Midway through CDW CEO Chris Leahy’s second year on the job, the massive systems integrator and distributor has won big deals in government and education but a drop-off in the SMB and corporate technology spend is giving her pause before predicting how the company will perform for the rest of 2020.

“It‘s hard to paint a picture, a single picture of where IT budgets are going,” she told investors during an earnings call Wednesday. “That said, we are having robust conversations with all of our customers, those that are spending today and those who are planning tomorrow. So, how budgets work? It’s really going to be a reflection on the economy in this health crisis, which we continue to believe is just unpredictable. There’s not a lot of visibility there.”

Leahy said government sales – driven by a deal with the U.S. Census Bureau, as well as other civilian projects – were up 24 percent. Education in kindergarten through 12th grade were also higher as school districts sought Chromebooks and other remote learning solutions.

However, higher education, healthcare, and the corporate and small business spend were down sharply. Leahy said corporate and small business customer spending was prioritized in three areas: remote work, which drove endpoint device sales; infrastructure optimization which took the form of strong cloud sales, and extended maintenance contracts.

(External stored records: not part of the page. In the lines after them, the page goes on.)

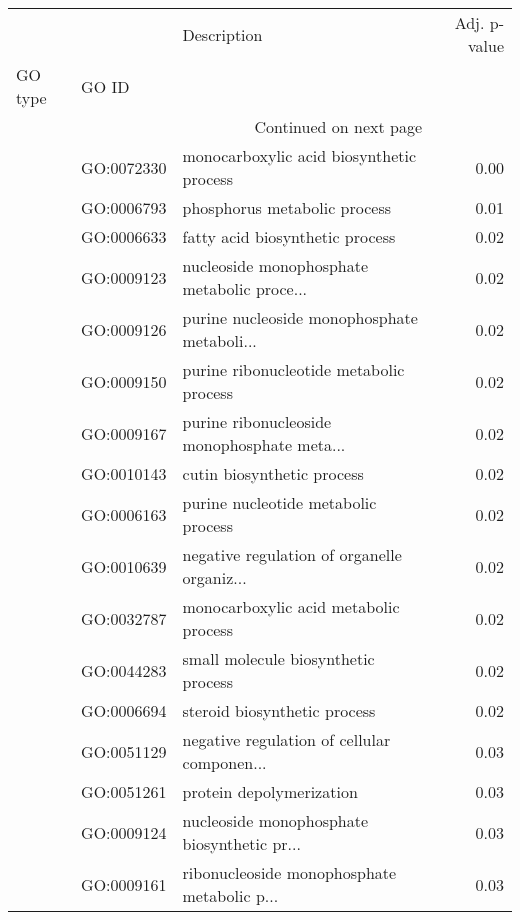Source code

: \begin{longtable}{lllr}
\toprule
   &            &                                  Description &  Adj. p-value \\
GO type & GO ID &                                              &               \\
\midrule
\endhead
\midrule
\multicolumn{3}{r}{{Continued on next page}} \\
\midrule
\endfoot

\bottomrule
\endlastfoot
\multirow{22}{*}{BP} & GO:0072330 &     monocarboxylic acid biosynthetic process &          0.00 \\
   & GO:0006793 &                 phosphorus metabolic process &          0.01 \\
   & GO:0006633 &              fatty acid biosynthetic process &          0.02 \\
   & GO:0009123 &  nucleoside monophosphate metabolic proce... &          0.02 \\
   & GO:0009126 &  purine nucleoside monophosphate metaboli... &          0.02 \\
   & GO:0009150 &      purine ribonucleotide metabolic process &          0.02 \\
   & GO:0009167 &  purine ribonucleoside monophosphate meta... &          0.02 \\
   & GO:0010143 &                   cutin biosynthetic process &          0.02 \\
   & GO:0006163 &          purine nucleotide metabolic process &          0.02 \\
   & GO:0010639 &  negative regulation of organelle organiz... &          0.02 \\
   & GO:0032787 &        monocarboxylic acid metabolic process &          0.02 \\
   & GO:0044283 &          small molecule biosynthetic process &          0.02 \\
   & GO:0006694 &                 steroid biosynthetic process &          0.02 \\
   & GO:0051129 &  negative regulation of cellular componen... &          0.03 \\
   & GO:0051261 &                     protein depolymerization &          0.03 \\
   & GO:0009124 &  nucleoside monophosphate biosynthetic pr... &          0.03 \\
   & GO:0009161 &  ribonucleoside monophosphate metabolic p... &          0.03 \\

\end{longtable}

“For the quarter net sales performance varied by month and by customer end market,” she said. “We entered April with a healthy backlog of remote workforce enablement solution, which contributed to strong performance in April. As the quarter progressed, for some of our customer end markets projects were postponed and demand declined, as the economic toll of the crisis impacted customer spend. In other customer end markets, IT investment was prioritized and remained healthy.”

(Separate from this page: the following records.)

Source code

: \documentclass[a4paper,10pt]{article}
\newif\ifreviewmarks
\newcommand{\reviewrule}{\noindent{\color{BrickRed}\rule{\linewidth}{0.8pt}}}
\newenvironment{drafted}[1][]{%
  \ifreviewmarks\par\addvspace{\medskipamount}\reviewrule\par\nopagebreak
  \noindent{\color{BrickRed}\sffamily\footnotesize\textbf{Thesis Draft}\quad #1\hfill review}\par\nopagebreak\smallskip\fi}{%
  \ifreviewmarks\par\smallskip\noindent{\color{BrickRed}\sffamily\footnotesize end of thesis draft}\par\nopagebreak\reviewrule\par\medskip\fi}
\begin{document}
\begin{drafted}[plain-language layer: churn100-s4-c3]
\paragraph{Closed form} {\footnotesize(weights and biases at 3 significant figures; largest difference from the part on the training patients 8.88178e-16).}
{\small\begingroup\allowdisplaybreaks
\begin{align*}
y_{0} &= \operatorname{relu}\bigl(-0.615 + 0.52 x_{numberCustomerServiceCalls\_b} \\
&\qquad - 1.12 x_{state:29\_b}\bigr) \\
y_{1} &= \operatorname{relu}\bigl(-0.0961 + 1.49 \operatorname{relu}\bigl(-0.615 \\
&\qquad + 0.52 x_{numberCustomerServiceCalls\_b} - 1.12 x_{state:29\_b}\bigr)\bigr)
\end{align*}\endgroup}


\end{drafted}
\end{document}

CDW’s revenue was down 5.7-percent in the second quarter ended June 30. The company generated $4.36 billion in sales, off $264 million from the year ago quarter. Net income was also off 3.8 percent to $189.1 million for a diluted earnings per share of $1.31 down 2-cents from $1.33 a year ago. Shares closed Wednesday at $116.75, down $2.77.

While topline numbers may not show it, the company notched some big wins in the battle for hearts and minds this quarter, Leahy said, helping enterprise customers navigate the perils of moving their entire workforces remote. In one case a financial services company handed CDW a check and left it up to them to install the best solutions.

“Only 30% of its workforce had worked from home capability,” Leahy told investors. “The customer delegated an emergency blanket purchase order for $3.5 million for our team to have full responsibility to develop the right solution across client devices, remote access, security and it‘s data centers. We leveraged our long standing relationships with the customer to get it right, and with our vendor partners to get supply.”

Losses seen earlier this year in the most impacted end markets have “stabilized,” she said. Leahy said while there are encouraging signs for CDW’s more resilient customers, “It’s premature to call this a trend.”

She said as a result, the company is withholding 2020 guidance.

“What I would leave you with is, technology is the top of everybody‘s minds. And for those customers that are focused on just surviving, they’ve got rent to pay, they’ve got payroll to pay. They’re not going to be paying for IT right now. But we are talking with those customers about what’s to come in the next quarter and beyond.”

Part of that is the return to work, which CDW has used as a sales motion to boost revenue in the third quarter and beyond.

“Customers have turned to us for return to work technology solutions beyond our traditional offerings, including enhanced video surveillance, temperature scanners and device sanitizing solutions,” she said. “We now offer a full suite of IT enabled solutions to meet these demands. Our teams have productized different solutions for our various customer end markets. This is a great example of our thought leadership and ability to pivot to growth opportunities.”